Clashes broke out a second time between September 1–4, killing 25 and injuring 44 in East Ganis and Roseires. Due to the violence, 21,000 people fled. The September clashes broke out between the Funj and the Hausa, and the cause was unclear. Most refugees sought refuge in Sennar.

== October resurgence ==
Major clashes broke out again in mid-October, primarily centered around the city of Wad el-Mahi. The clashes broke out on October 13, in the village of Dam. The conflict in Dam left 13 people dead, and 26 injured. Two of the dead civilians were Hamaji. The fighting initially began due to a local dispute, but escalating into ethnic tensions, developing a crisis in Dam village 6 and Dam village 7. Around 1,200 people, much of the population of the two villages, were forced to flee, and those that stayed had little food due to closed markets. The clashes occurred the same day that the SPLM–N returned several prisoners-of-war to the Sudanese government.

By October 14, there were rumors that members of the Aj Jabalaween tribe had kicked the Hausa from the two villages. The clashes made their way towards the city of Wad el-Mahi after a short lull between October 15 and 18, and by October 20, hundreds had been killed in the violence. Abbas Moussa, the head of the Wad el-Hami hospital, alleged 150 people were killed and 86 injured, whereas the UN estimated 170 were killed and 327 injured since October 13. Residents of the town reported heavy gunfire and the burning of homes and shops. By the end of October, it was estimated over 250 people were killed and injured over 500. Fath Arraman Bakheit, the head of the Blue Nile health ministry, claimed the real death and injury toll is unknown due to the inability for medical supplies or Sudanese forces to reach the area.

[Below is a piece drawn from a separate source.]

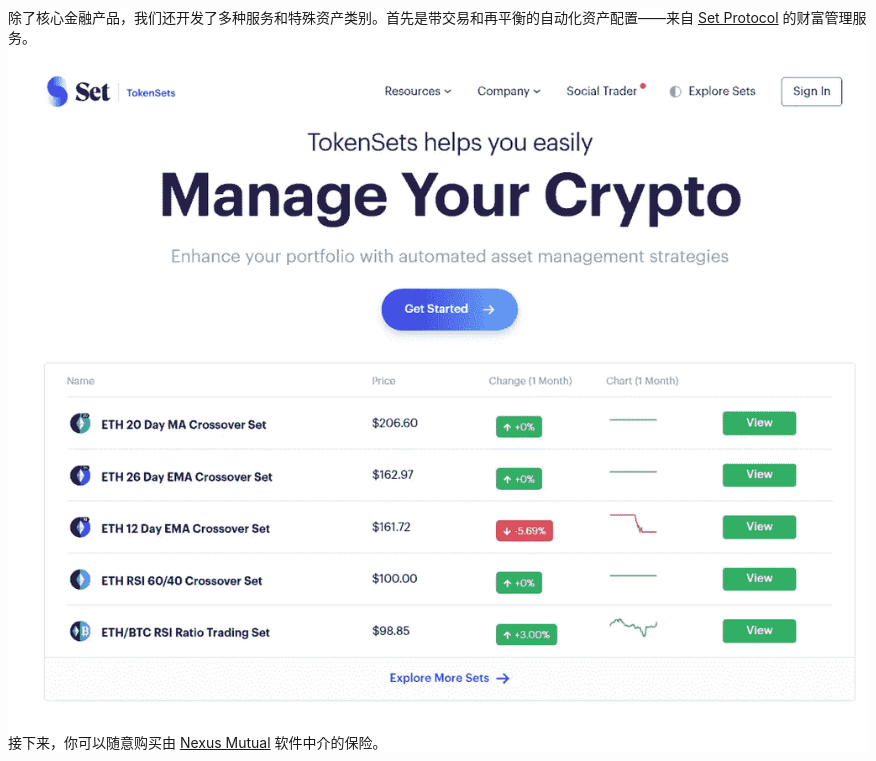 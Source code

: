 除了核心金融产品，我们还开发了多种服务和特殊资产类别。首先是带交易和再平衡的自动化资产配置——来自 [Set Protocol](http://tokensets.com/) 的财富管理服务。

![](img/78351b4d403d09c4535bc63390796acc.png)

接下来，你可以随意购买由 [Nexus Mutual](https://nexusmutual.io/) 软件中介的保险。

On October 21, the Sudanese government and Blue Nile regional government declared a state of emergency, and both governments declared the intent to organize a fact-finding committee. Protests on both ethnic groups began in Ad-Damazin calling for the resignation of governor Ahmed al-Omda. The protesters attempted to storm the army headquarters in Ad-Damazin before settinfg the state government building ablaze. Anti-al-Omda protests were present across other parts of Blue Nile, with protests in Kurmuk and Qaisan. Protesters also blocked the highway linking Khartoum and Ad-Damazin, in which three protesters were killed in skirmishes with police. In response, the Sudanese army sacked the general in command of forces in Blue Nile, Ramzi Babaker, and replaced him with Rabei Abdalla Adam.

Following the resurgence in attacks, Mohamed Moussa Ibrahim, the head of Hausas in Blue Nile, stated that there was a "relative calm" in the region, and that many of the dead were unable to be buried at the time. Humanitarian assistance was all but depleted, and many refugees were walking dozens of kilometers a day for refuge.

== Aftermath ==
In total, more than 600 civilians were killed, and between 211,000 and 235,000 were internally displaced.

The Sudanese government in Khartoum, in an effort to alleviate future clashes, introduced laws that would ban hate speech and racism. Raids under the leadership of SPLM–N Agar took place in Sennar state against Christians during Christmas, garnering criticism from SPLM–N Agar elements in Sennar. Protests calling for the resignation of al-Omda continued into December, with more support from leaders like Abu Shotal.

On January 15, 2023, leaders from the Hamaj, Berta, Hausa, Funj, Anqassana, Raqariq, and Watawat tribes agreed to cease all violence in Blue Nile state and have all territorial and ethnic disputes be resolved through the Tribal Administration. Sudanese leader Abdel Fattah al-Burhan, Blue Nile governor Ahmed al-Omda, and SPLM–N Agar leader Malik Agar all signed, with the only absence being Abdelaziz al-Hilu.